→ TASK DESCRIPTION: Two lines mark the range in the entries below: the one holding "каждой из программ." and the one holding "- **Эталонная модель TCP/IP**, более". Set down those two and all lines between them, exactly.

→ SUPPLIED ENTRIES:
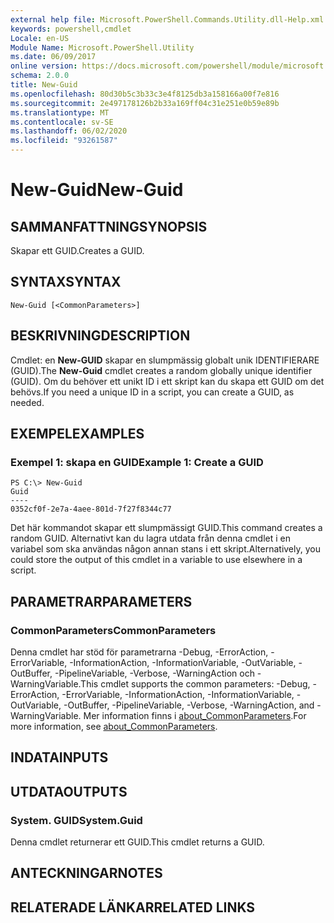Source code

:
 ```yaml
---
external help file: Microsoft.PowerShell.Commands.Utility.dll-Help.xml
keywords: powershell,cmdlet
Locale: en-US
Module Name: Microsoft.PowerShell.Utility
ms.date: 06/09/2017
online version: https://docs.microsoft.com/powershell/module/microsoft.powershell.utility/new-guid?view=powershell-6&WT.mc_id=ps-gethelp
schema: 2.0.0
title: New-Guid
ms.openlocfilehash: 80d30b5c3b33c3e4f8125db3a158166a00f7e816
ms.sourcegitcommit: 2e497178126b2b33a169ff04c31e251e0b59e89b
ms.translationtype: MT
ms.contentlocale: sv-SE
ms.lasthandoff: 06/02/2020
ms.locfileid: "93261587"
---
```

# <span data-ttu-id="8e5b8-103">New-Guid</span><span class="sxs-lookup"><span data-stu-id="8e5b8-103">New-Guid</span></span>

## <span data-ttu-id="8e5b8-104">SAMMANFATTNING</span><span class="sxs-lookup"><span data-stu-id="8e5b8-104">SYNOPSIS</span></span>
<span data-ttu-id="8e5b8-105">Skapar ett GUID.</span><span class="sxs-lookup"><span data-stu-id="8e5b8-105">Creates a GUID.</span></span>

## <span data-ttu-id="8e5b8-106">SYNTAX</span><span class="sxs-lookup"><span data-stu-id="8e5b8-106">SYNTAX</span></span>

```
New-Guid [<CommonParameters>]
```

## <span data-ttu-id="8e5b8-107">BESKRIVNING</span><span class="sxs-lookup"><span data-stu-id="8e5b8-107">DESCRIPTION</span></span>

<span data-ttu-id="8e5b8-108">Cmdlet: en **New-GUID** skapar en slumpmässig globalt unik IDENTIFIERARE (GUID).</span><span class="sxs-lookup"><span data-stu-id="8e5b8-108">The **New-Guid** cmdlet creates a random globally unique identifier (GUID).</span></span>
<span data-ttu-id="8e5b8-109">Om du behöver ett unikt ID i ett skript kan du skapa ett GUID om det behövs.</span><span class="sxs-lookup"><span data-stu-id="8e5b8-109">If you need a unique ID in a script, you can create a GUID, as needed.</span></span>

## <span data-ttu-id="8e5b8-110">EXEMPEL</span><span class="sxs-lookup"><span data-stu-id="8e5b8-110">EXAMPLES</span></span>

### <span data-ttu-id="8e5b8-111">Exempel 1: skapa en GUID</span><span class="sxs-lookup"><span data-stu-id="8e5b8-111">Example 1: Create a GUID</span></span>

```
PS C:\> New-Guid
Guid
----
0352cf0f-2e7a-4aee-801d-7f27f8344c77
```

<span data-ttu-id="8e5b8-112">Det här kommandot skapar ett slumpmässigt GUID.</span><span class="sxs-lookup"><span data-stu-id="8e5b8-112">This command creates a random GUID.</span></span>
<span data-ttu-id="8e5b8-113">Alternativt kan du lagra utdata från denna cmdlet i en variabel som ska användas någon annan stans i ett skript.</span><span class="sxs-lookup"><span data-stu-id="8e5b8-113">Alternatively, you could store the output of this cmdlet in a variable to use elsewhere in a script.</span></span>

## <span data-ttu-id="8e5b8-114">PARAMETRAR</span><span class="sxs-lookup"><span data-stu-id="8e5b8-114">PARAMETERS</span></span>

### <span data-ttu-id="8e5b8-115">CommonParameters</span><span class="sxs-lookup"><span data-stu-id="8e5b8-115">CommonParameters</span></span>

<span data-ttu-id="8e5b8-116">Denna cmdlet har stöd för parametrarna -Debug, -ErrorAction, -ErrorVariable, -InformationAction, -InformationVariable, -OutVariable, -OutBuffer, -PipelineVariable, -Verbose, -WarningAction och -WarningVariable.</span><span class="sxs-lookup"><span data-stu-id="8e5b8-116">This cmdlet supports the common parameters: -Debug, -ErrorAction, -ErrorVariable, -InformationAction, -InformationVariable, -OutVariable, -OutBuffer, -PipelineVariable, -Verbose, -WarningAction, and -WarningVariable.</span></span> <span data-ttu-id="8e5b8-117">Mer information finns i [about_CommonParameters](https://go.microsoft.com/fwlink/?LinkID=113216).</span><span class="sxs-lookup"><span data-stu-id="8e5b8-117">For more information, see [about_CommonParameters](https://go.microsoft.com/fwlink/?LinkID=113216).</span></span>

## <span data-ttu-id="8e5b8-118">INDATA</span><span class="sxs-lookup"><span data-stu-id="8e5b8-118">INPUTS</span></span>

## <span data-ttu-id="8e5b8-119">UTDATA</span><span class="sxs-lookup"><span data-stu-id="8e5b8-119">OUTPUTS</span></span>

### <span data-ttu-id="8e5b8-120">System. GUID</span><span class="sxs-lookup"><span data-stu-id="8e5b8-120">System.Guid</span></span>

<span data-ttu-id="8e5b8-121">Denna cmdlet returnerar ett GUID.</span><span class="sxs-lookup"><span data-stu-id="8e5b8-121">This cmdlet returns a GUID.</span></span>

## <span data-ttu-id="8e5b8-122">ANTECKNINGAR</span><span class="sxs-lookup"><span data-stu-id="8e5b8-122">NOTES</span></span>

## <span data-ttu-id="8e5b8-123">RELATERADE LÄNKAR</span><span class="sxs-lookup"><span data-stu-id="8e5b8-123">RELATED LINKS</span></span>
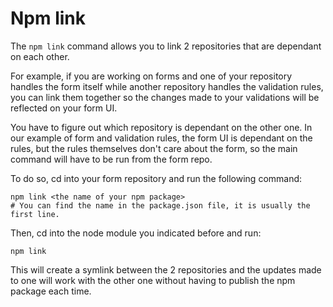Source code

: # Npm link

The `npm link` command allows you to link 2 repositories that are dependant on each other.

For example, if you are working on forms and one of your repository handles the form itself while another repository handles the validation rules, you can link them together so the changes made to your validations will be reflected on your form UI.

You have to figure out which repository is dependant on the other one. In our example of form and validation rules, the form UI is dependant on the rules, but the rules themselves don't care about the form, so the main command will have to be run from the form repo.

To do so, cd into your form repository and run the following command:

```
npm link <the name of your npm package>
# You can find the name in the package.json file, it is usually the first line.
```

Then, cd into the node module you indicated before and run:

```
npm link
```

This will create a symlink between the 2 repositories and the updates made to one will work with the other one without having to publish the npm package each time.
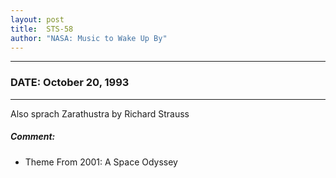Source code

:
 ```yaml
---
layout: post
title:  STS-58
author: "NASA: Music to Wake Up By"
---
```


----
### DATE: October 20, 1993
----
Also sprach Zarathustra by Richard Strauss

##### Comment:
* Theme From 2001: A Space Odyssey
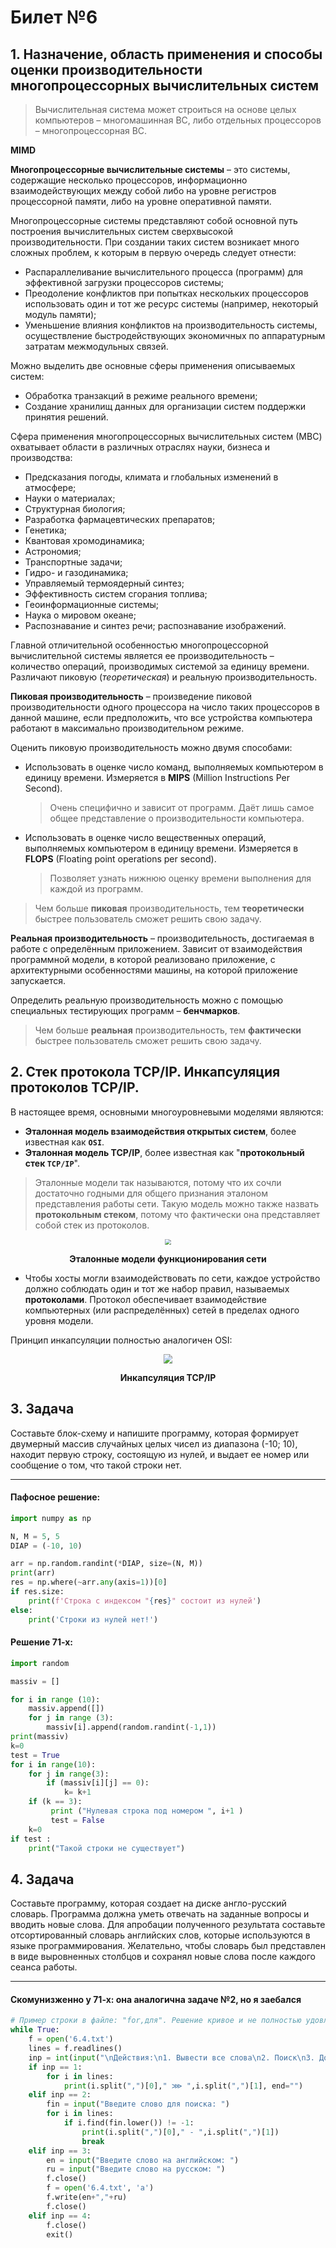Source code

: # Билет №6

## 1. Назначение, область применения и способы оценки производительности многопроцессорных вычислительных систем

> Вычислительная система может строиться на основе целых компьютеров – многомашинная ВС, либо отдельных процессоров – многопроцессорная ВС.

**MIMD**

**Многопроцессорные вычислительные системы** – это системы, содержащие несколько процессоров, информационно взаимодействующих между собой либо на уровне регистров процессорной памяти, либо на уровне оперативной памяти.

Многопроцессорные системы представляют собой основ­ной путь построения вычислительных систем сверхвысо­кой производительности. При создании таких систем возни­кает много сложных проблем, к которым в первую очередь следует отнести:

- Распараллеливание вычислитель­ного процесса (программ) для эффективной загрузки про­цессоров системы;
- Преодоление конфликтов при попытках нескольких процессоров использовать один и тот же ресурс системы (например, некоторый модуль памяти);
- Уменьшение влияния конфликтов на производительность системы, осу­ществление быстродействующих экономичных по аппара­турным затратам межмодульных связей.

Можно выделить две основные сферы применения описываемых систем:

- Обработка транзакций в режиме реального времени;
- Создание хранилищ данных для организации систем поддержки принятия решений.

Cфера применения многопроцессорных вычислительных систем (МВС) охватывает области в различных отраслях науки, бизнеса и производства:

- Предсказания погоды, климата и глобальных изменений в атмосфере;
- Науки о материалах;
- Структурная биология;
- Разработка фармацевтических препаратов;
- Генетика;
- Квантовая хромодинамика;
- Астрономия;
- Транспортные задачи;
- Гидро- и газодинамика;
- Управляемый термоядерный синтез;
- Эффективность систем сгорания топлива;
- Геоинформационные системы;
- Наука о мировом океане;
- Распознавание и синтез речи; распознавание изображений.

Главной отличительной особенностью многопроцессорной вычислительной системы является ее производительность – количество операций, производимых системой за единицу времени. Различают пиковую (*теоретическая*) и реальную производительность.

**Пиковая производительность** – произведение пиковой производительности одного процессора на число таких процессоров в данной машине, если предположить, что все устройства компьютера работают в максимально производительном режиме.

Оценить пиковую производительность можно двумя способами:

- Использовать в оценке число команд, выполняемых компьютером в единицу времени.
  Измеряется в **MIPS** (Million Instructions Per Second).

  > Очень специфично и зависит от программ. Даёт лишь самое общее представление о производительности компьютера.

- Использовать в оценке число вещественных операций, выполняемых компьютером в единицу времени.
  Измеряется в **FLOPS** (Floating point operations per second).

  > Позволяет узнать нижнюю оценку времени выполнения для каждой из программ.

>Чем больше **пиковая** производительность, тем **теоретически** быстрее пользователь сможет решить свою задачу.

**Реальная производительность** – производительность, достигаемая в работе с определённым приложением. Зависит от взаимодействия программной модели, в которой реализовано приложение, с архитектурными особенностями машины, на которой приложение запускается.

Определить реальную производительность можно с помощью специальных тестирующих программ – **бенчмарков**.

> Чем больше **реальная** производительность, тем **фактически** быстрее пользователь сможет решить свою задачу.

## 2. Стек протокола TCP/IP. Инкапсуляция протоколов TCP/IP.

В настоящее время, основными многоуровневыми моделями являются:

- **Эталонная модель взаимодействия открытых систем**, более известная как **`OSI`**.
- **Эталонная модель TCP/IP**, более известная как "**протокольный стек `TCP/IP`**".

> Эталонные модели так называются, потому что их сочли достаточно годными для общего признания эталоном представления работы сети. Такую модель можно также назвать **протокольным стеком**, потому что фактически она представляет собой стек из протоколов.

<p style="text-align: center;"><img src="https://drive.google.com/uc?export=view&id=1-Ifxk8obTSJPUwC1yPAFYHhx2R5sijjD" style=" zoom: 60%;"><b><p style="text-align: center;">Эталонные модели функционирования сети</p></b></p>

- Чтобы хосты могли взаимодействовать по сети, каждое устройство должно соблюдать один и тот же набор правил, называемых **протоколами**. Протокол обеспечивает взаимодействие компьютерных (или распределённых) сетей в пределах одного уровня модели.

Принцип инкапсуляции полностью аналогичен OSI:

<p style="text-align: center;"><img src="https://zametkinapolyah.ru/wp-content/uploads/2018/06/01-%D0%98%D0%BD%D0%BA%D0%B0%D0%BF%D1%81%D1%83%D0%BB%D1%8F%D1%86%D0%B8%D1%8F-%D0%B4%D0%B0%D0%BD%D0%BD%D1%8B%D1%85-%D0%B2-%D0%BC%D0%BE%D0%B4%D0%B5%D0%BB%D0%B8-%D1%81%D1%82%D0%B5%D0%BA%D0%B0-%D0%BF%D1%80%D0%BE%D1%82%D0%BE%D0%BA%D0%BE%D0%BB%D0%BE%D0%B2-TCP-IP.png" style=" zoom: 90%;"><b><p style="text-align: center;">Инкапсуляция TCP/IP</p></b></p>

## 3. Задача

Составьте блок-схему и напишите программу, которая формирует двумерный массив случайных целых чисел из диапазона (-10; 10), находит первую строку, состоящую из нулей, и выдает ее номер или сообщение о том, что такой строки нет.

****

#### **Пафосное решение:**

```python
import numpy as np

N, M = 5, 5
DIAP = (-10, 10)

arr = np.random.randint(*DIAP, size=(N, M))
print(arr)
res = np.where(~arr.any(axis=1))[0]
if res.size:
    print(f'Строка с индексом "{res}" состоит из нулей')
else:
    print('Строки из нулей нет!')
```

#### **Решение 71-х:**

```python
import random

massiv = []

for i in range (10):
    massiv.append([])
    for j in range (3):
        massiv[i].append(random.randint(-1,1))
print(massiv)
k=0
test = True
for i in range(10):
    for j in range(3):
        if (massiv[i][j] == 0):
            k= k+1
    if (k == 3):
         print ("Нулевая строка под номером ", i+1 )
         test = False
    k=0
if test :
    print("Такой строки не существует")

```

## 4. Задача

Составьте программу, которая создает на диске англо-русский словарь. Программа должна уметь отвечать на заданные вопросы и вводить новые слова. Для апробации полученного результата составьте отсортированный словарь английских слов, которые используются в языке программирования. Желательно, чтобы словарь был представлен в виде выровненных столбцов и сохранял новые слова после каждого сеанса работы.

****

#### Скомунизженно у 71-х: она аналогична задаче №2, но я заебался

```python
# Пример строки в файле: "for,для". Решение кривое и не полностью удовлетворяет условию желательности.
while True:
    f = open('6.4.txt')
    lines = f.readlines()
    inp = int(input("\nДействия:\n1. Вывести все слова\n2. Поиск\n3. Добавить новое слово\n4. Выход\nВвод: "))
    if inp == 1:
        for i in lines:
            print(i.split(",")[0]," ⋙ ",i.split(",")[1], end="")
    elif inp == 2:
        fin = input("Введите слово для поиска: ")
        for i in lines:
            if i.find(fin.lower()) != -1:
                print(i.split(",")[0]," - ",i.split(",")[1])
                break
    elif inp == 3:
        en = input("Введите слово на английском: ")
        ru = input("Введите слово на русском: ")
        f.close()
        f = open('6.4.txt', 'a')
        f.write(en+","+ru)
        f.close()
    elif inp == 4:
        f.close()
        exit()
```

→ SOLUTION:
  > Позволяет узнать нижнюю оценку времени выполнения для каждой из программ.

>Чем больше **пиковая** производительность, тем **теоретически** быстрее пользователь сможет решить свою задачу.

**Реальная производительность** – производительность, достигаемая в работе с определённым приложением. Зависит от взаимодействия программной модели, в которой реализовано приложение, с архитектурными особенностями машины, на которой приложение запускается.

Определить реальную производительность можно с помощью специальных тестирующих программ – **бенчмарков**.

> Чем больше **реальная** производительность, тем **фактически** быстрее пользователь сможет решить свою задачу.

## 2. Стек протокола TCP/IP. Инкапсуляция протоколов TCP/IP.

В настоящее время, основными многоуровневыми моделями являются:

- **Эталонная модель взаимодействия открытых систем**, более известная как **`OSI`**.
- **Эталонная модель TCP/IP**, более известная как "**протокольный стек `TCP/IP`**".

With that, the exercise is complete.